On the End of All Things

Well, it’s been a bit of a whirlwind semester. I’ve had a pretty okay time with school, even though I’m extremely distracted by the fact that I’m also working towards getting a book published. One thing that I’ve noticed about the end of my college career is that it feels a bit like classes are getting in the way of me trying to do my real job (reading, editing, etc.). I was looking forward to finally being able to graduate. So I’m finishing up a semester early, in December, which gives me a good chunk of time to focus on writing before I go to grad school. I thought that I’d come to terms with all of this and moving on with my life. Yesterday, I applied for graduation.

I wasn’t expecting it to be as bittersweet as it was. I’m beyond excited to get a degree – I mean, I put all the work in, and now I’ll be getting the proof of how much I’ve done here. At the same time, it’s a huge step. I want to go to grad school in the U.K. so this begins the countdown for my time in the U.S. as it stands.

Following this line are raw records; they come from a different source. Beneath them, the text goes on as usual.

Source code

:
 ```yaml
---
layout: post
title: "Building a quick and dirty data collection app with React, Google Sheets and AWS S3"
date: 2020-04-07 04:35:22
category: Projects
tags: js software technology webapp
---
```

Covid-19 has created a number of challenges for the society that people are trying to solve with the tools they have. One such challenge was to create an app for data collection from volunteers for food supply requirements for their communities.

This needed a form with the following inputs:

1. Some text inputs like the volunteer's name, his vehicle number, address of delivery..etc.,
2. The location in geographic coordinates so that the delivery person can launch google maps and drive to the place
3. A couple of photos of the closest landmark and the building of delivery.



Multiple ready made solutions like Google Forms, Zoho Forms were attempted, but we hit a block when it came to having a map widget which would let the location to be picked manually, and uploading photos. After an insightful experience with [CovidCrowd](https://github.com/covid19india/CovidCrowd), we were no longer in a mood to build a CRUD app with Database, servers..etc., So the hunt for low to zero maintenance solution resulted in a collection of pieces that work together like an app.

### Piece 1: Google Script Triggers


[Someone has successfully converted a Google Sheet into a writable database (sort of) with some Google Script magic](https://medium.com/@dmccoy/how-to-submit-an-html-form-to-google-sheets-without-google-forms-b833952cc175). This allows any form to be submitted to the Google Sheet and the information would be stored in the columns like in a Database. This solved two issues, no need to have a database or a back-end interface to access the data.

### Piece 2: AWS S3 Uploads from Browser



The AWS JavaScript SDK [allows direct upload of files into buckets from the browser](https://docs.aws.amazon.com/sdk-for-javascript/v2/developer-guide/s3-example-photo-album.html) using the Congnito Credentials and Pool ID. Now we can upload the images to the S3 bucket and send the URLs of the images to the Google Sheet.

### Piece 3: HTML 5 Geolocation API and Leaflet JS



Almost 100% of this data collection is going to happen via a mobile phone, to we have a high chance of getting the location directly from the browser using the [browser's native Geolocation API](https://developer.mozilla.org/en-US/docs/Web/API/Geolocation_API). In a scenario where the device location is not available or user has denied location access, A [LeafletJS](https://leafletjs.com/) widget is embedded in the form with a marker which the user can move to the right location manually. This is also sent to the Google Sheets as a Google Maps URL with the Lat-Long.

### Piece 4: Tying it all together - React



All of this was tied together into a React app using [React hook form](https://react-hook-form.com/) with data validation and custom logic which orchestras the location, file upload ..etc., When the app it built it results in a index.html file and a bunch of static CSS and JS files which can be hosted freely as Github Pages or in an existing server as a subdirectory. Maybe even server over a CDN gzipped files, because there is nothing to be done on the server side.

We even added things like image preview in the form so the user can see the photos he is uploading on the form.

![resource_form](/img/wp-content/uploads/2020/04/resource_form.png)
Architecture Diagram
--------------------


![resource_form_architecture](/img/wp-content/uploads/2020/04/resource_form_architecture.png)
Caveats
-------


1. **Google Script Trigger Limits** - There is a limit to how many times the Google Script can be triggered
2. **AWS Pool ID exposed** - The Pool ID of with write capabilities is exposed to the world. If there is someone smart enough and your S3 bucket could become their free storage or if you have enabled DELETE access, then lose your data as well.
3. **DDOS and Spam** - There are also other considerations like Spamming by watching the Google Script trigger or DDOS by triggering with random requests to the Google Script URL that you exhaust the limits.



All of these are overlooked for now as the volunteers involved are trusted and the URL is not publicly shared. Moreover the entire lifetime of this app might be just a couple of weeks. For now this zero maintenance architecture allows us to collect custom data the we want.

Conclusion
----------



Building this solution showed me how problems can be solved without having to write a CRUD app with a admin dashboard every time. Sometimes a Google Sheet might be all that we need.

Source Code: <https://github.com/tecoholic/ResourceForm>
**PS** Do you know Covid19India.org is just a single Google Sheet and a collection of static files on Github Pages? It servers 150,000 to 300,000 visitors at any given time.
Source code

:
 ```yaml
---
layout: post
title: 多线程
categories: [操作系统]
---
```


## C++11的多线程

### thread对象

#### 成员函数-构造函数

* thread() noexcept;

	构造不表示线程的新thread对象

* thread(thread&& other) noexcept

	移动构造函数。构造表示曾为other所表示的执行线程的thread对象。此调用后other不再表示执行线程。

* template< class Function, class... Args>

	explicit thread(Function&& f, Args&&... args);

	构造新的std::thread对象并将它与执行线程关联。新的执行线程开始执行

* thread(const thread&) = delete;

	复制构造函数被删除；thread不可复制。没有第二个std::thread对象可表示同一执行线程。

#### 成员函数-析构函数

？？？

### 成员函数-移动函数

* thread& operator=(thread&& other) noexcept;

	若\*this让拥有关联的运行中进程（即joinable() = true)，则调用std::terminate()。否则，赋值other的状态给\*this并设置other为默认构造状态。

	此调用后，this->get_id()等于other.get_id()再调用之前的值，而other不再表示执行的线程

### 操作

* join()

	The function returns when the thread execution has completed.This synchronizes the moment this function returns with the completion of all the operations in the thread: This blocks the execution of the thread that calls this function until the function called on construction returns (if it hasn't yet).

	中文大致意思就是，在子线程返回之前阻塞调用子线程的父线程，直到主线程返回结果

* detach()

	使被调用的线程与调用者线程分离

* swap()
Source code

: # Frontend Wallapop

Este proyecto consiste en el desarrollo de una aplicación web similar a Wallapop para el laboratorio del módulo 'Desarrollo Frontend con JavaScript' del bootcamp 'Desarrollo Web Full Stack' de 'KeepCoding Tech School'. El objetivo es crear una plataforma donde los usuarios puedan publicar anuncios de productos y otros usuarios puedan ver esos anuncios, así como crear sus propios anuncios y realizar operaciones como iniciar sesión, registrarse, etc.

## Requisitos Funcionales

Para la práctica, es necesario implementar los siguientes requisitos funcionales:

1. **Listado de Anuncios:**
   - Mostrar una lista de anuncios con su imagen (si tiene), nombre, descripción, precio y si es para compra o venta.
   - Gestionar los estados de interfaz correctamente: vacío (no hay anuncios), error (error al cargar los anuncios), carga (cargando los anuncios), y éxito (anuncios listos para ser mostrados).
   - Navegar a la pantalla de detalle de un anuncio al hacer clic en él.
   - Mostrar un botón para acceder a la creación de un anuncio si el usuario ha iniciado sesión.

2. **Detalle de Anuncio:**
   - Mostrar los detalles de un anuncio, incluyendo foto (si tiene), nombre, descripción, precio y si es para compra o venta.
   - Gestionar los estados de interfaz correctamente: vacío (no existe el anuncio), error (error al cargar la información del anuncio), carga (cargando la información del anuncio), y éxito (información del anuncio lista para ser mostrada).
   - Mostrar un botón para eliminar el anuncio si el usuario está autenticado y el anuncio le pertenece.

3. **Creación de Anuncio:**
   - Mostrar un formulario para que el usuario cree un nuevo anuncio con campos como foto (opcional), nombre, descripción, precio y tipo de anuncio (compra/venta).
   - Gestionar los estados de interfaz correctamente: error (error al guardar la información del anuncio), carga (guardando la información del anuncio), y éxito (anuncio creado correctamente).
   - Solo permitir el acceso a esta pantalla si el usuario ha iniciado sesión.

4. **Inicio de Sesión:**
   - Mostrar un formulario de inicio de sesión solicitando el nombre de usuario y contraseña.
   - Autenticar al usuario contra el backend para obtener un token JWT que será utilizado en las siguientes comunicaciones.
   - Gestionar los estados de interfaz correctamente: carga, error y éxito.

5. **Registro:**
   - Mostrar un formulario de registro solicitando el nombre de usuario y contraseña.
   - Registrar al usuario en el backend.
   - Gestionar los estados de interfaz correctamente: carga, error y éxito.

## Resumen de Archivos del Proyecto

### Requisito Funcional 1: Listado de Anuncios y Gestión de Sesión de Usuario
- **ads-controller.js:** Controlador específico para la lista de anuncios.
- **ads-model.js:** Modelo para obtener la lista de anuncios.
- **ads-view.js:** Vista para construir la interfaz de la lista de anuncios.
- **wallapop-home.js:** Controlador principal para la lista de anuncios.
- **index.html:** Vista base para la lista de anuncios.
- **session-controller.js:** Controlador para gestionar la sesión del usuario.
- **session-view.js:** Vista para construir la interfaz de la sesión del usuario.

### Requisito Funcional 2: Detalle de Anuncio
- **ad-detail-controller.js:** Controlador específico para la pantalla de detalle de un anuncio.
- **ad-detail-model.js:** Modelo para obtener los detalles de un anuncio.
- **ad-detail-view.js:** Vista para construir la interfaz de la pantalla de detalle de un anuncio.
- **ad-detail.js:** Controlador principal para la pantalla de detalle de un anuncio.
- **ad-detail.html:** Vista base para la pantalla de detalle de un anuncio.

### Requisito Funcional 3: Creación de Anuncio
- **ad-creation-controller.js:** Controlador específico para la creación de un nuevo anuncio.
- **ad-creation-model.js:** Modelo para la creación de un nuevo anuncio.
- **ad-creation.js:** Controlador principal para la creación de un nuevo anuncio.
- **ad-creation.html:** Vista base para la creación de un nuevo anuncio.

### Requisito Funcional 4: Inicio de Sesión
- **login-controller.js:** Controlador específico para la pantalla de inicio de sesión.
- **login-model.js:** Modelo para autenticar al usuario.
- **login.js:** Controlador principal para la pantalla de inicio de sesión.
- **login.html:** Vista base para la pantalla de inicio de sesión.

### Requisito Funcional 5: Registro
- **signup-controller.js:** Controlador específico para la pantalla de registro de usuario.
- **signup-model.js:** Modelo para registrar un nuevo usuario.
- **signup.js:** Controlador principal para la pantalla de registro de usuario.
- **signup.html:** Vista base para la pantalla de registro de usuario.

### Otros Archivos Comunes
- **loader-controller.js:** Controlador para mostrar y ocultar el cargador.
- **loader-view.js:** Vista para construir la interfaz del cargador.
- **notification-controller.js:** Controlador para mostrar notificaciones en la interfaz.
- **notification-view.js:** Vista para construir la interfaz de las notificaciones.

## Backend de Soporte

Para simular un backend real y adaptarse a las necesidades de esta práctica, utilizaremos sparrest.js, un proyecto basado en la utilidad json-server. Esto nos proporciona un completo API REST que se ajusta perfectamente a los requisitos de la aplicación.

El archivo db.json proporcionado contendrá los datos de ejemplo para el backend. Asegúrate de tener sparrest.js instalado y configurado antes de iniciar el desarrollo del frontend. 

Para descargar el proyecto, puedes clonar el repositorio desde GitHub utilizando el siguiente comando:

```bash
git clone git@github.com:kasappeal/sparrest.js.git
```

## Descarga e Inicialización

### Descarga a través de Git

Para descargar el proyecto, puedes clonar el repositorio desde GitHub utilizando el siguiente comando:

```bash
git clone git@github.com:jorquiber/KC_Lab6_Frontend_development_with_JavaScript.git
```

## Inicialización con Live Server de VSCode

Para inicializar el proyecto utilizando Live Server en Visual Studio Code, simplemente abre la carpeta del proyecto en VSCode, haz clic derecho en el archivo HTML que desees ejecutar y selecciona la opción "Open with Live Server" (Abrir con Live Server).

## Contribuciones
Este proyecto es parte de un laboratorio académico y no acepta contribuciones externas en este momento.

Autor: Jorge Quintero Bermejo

I’m at this point in my life where I have this cluttered jumble of everything that I’ve done and everything I want to do and I’m trying to put it all together to move on with the rest of my life. Like I have part of a degree, an unpublished book, less than a handful of published work, a couple of internships, and some editing experience. How do I put that together into a career? Don’t worry, I’m figuring it out. This is just a realistic check in everything else that’s happening outside of the querying process.

Thanks for reading. I hope this isn’t horribly depressing – I do have plans! Finals are coming up and I’m stressed. Nice little down to earth reminder that I’m a college student.